The Plan is unlimited in duration; provided, however, that no Incentive Stock
Options may be granted under the Plan on a date that is more than ten years from
the date the Plan was adopted by the Board. In the event of Plan termination,
the Plan shall remain in effect as long as any Awards under the Plan remain
outstanding.

     Federal Income Tax Consequences. The following is a description of the
Federal income tax consequences of certain transactions that may occur under the
Plan. This summary is not intended to be exhaustive. It does not attempt to
describe the Federal income tax consequences of each possible transaction under
the Plan, nor does it describe any state, local or foreign tax consequences of
any transactions under the Plan. Since the application of the general tax
consequences described herein may vary depending on individual circumstances,
each participant is urged to consult his or her own tax advisor regarding the
Federal, state, local or foreign tax consequences of transactions under the
Plan.

     Incentive Stock Options. Generally, Incentive Stock Options will not result
in any taxable income to the optionee (and, therefore, the Company will not be
entitled to any deduction) either upon the grant thereof or upon the timely
exercise thereof. However, the excess of the fair market value of the shares of
Common Stock acquired on the date of exercise over the option exercise price
will be included in the optionee's alternative minimum taxable income. Upon a
subsequent sale or disposition of shares of Common Stock obtained upon the
exercise of an Incentive Stock Option, the optionee must recognize a taxable
gain to the extent of the difference between the amount realized on the sale and
the exercise price. If applicable holding period requirements are met (i.e., if
the date of sale or disposition of such shares is at least two years after the
date of the grant of the option and at least one year after the exercise of the
option), the optionee will be entitled to long-term capital gain treatment upon
the sale or disposition of the shares on the excess, if any, of the amount
received from the sale over the optionee's basis in the option stock.
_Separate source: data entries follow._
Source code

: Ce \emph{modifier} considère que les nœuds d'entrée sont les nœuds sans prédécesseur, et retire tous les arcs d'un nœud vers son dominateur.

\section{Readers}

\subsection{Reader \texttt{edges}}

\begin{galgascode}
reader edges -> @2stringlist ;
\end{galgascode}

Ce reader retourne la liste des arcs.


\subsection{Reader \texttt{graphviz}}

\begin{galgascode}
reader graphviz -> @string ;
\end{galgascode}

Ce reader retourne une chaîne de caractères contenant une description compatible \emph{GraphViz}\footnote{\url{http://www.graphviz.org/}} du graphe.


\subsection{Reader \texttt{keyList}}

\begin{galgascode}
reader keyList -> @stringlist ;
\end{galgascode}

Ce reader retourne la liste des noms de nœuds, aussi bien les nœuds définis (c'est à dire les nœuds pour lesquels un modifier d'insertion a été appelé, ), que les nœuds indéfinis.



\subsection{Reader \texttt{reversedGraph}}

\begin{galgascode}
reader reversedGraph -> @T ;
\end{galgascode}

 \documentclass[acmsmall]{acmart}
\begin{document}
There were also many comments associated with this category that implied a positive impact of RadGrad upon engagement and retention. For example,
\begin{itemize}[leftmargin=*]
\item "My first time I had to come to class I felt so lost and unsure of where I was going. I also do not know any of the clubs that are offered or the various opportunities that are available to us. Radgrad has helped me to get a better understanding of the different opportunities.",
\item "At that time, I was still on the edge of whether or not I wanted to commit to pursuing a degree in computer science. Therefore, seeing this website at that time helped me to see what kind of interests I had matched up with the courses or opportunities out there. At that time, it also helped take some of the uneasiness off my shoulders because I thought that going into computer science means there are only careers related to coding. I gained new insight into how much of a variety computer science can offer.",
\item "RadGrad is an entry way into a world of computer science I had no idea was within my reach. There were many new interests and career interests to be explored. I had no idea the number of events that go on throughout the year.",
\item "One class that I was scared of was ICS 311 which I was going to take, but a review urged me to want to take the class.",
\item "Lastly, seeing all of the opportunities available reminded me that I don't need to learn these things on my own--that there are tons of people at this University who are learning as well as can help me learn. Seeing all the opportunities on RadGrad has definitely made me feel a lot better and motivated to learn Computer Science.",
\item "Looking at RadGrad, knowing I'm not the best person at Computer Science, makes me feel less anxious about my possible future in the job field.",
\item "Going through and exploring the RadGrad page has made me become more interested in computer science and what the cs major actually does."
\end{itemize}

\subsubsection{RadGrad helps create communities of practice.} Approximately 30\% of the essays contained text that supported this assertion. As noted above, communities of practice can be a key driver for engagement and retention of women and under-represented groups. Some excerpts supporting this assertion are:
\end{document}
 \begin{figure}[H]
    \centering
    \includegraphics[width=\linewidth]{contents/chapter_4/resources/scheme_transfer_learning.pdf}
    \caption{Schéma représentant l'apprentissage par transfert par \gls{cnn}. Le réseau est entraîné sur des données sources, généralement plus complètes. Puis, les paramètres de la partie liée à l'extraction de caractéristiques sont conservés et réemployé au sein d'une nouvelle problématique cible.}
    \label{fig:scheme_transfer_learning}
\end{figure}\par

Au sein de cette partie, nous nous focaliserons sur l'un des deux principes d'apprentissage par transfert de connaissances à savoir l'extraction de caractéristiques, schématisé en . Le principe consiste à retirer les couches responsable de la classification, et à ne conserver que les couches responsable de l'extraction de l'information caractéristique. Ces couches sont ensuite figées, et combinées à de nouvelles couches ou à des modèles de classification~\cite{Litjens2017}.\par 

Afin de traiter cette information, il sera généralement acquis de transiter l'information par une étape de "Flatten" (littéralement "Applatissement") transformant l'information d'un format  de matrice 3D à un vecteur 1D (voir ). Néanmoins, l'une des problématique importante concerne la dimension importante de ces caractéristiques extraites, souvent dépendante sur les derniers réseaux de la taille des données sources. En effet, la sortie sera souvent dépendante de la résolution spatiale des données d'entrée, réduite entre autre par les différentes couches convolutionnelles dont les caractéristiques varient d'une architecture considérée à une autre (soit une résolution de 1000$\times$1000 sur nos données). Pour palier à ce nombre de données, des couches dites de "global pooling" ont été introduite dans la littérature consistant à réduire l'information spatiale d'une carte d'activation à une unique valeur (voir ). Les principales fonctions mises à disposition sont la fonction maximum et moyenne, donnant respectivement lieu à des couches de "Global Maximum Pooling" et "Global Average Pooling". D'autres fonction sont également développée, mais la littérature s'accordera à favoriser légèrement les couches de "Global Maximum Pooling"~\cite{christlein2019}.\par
                                       14
<PAGE>   18

     The Company generally will not be allowed a deduction with respect to the
granting of an Incentive Stock Option pursuant to the Plan. However, if an
optionee fails to meet the holding period requirements, any gain realized by the
optionee upon sale or disposition of the shares transferred to him upon exercise
of any Option will be treated as ordinary income (rather than capital gain) in
the year of such sale or disposition to the extent of the excess, if any, of the
fair market value of the shares at the time of exercise (or, if less, in certain
cases the amount realized on such sale or disposition) over the exercise price.
Additionally, the amount of ordinary income realized will be added to the
optionee's basis in the option stock, and the Company will be allowed a
corresponding deduction.

     Non-Qualified Stock Options. The grant of Non-Qualified Stock Options will
not result in any taxable income to the recipient or a deduction for the
Company. However, the recipient will realize ordinary income at the time the
Option is exercised and the exercise price is paid in cash. In general, the
ordinary income realized at exercise will be the excess, if any, of the fair
market value of the shares at the time of exercise over the exercise price. The
Company will be entitled to a corresponding deduction if the tests for
compensation are satisfied and the Company withholds the appropriate amount of
taxes. The subsequent sale of shares received through the exercise of
Non-Qualified Stock Options will be subject to capital gains treatment on the
difference between the sale price and the basis of the stock (generally the fair
market value of the stock at the time of exercise).

     Required Vote. Approval of the proposed amendment to the Plan will require
the affirmative vote of the holders of majority of the shares of Common Stock
represented, in person or by proxy, and entitled to vote at the Annual Meeting.
Abstentions will be counted as shares entitled to vote for approval of the Plan,
but will have the same effect as a vote against the proposal. Broker non-votes
are not counted as shares entitled to vote and will have no effect on the
outcome. The Board recommends a vote FOR approval of the proposed Plan, and all
proxies will be so voted unless a contrary specification is made thereon.

PROPOSAL TO RATIFY SELECTION OF INDEPENDENT ACCOUNTANTS

     On April 10, 2000, the Company elected not to continue the engagement of
Arthur Andersen LLP ("Arthur Andersen") as the Company's independent accountants
and engaged Ernst & Young LLP ("Ernst & Young") as its new independent
accountants. The decision to change the Company's independent accountants was
recommended by the Company's Audit Committee and approved by the Company's Board
of Directors.

     Arthur Andersen's reports on the Company's financial statements for the two
years ended December 31, 1998, and 1999, respectively, did not contain an
adverse opinion or disclaimer of opinion, nor were such reports qualified or
modified as to uncertainty, audit scope, or accounting principles.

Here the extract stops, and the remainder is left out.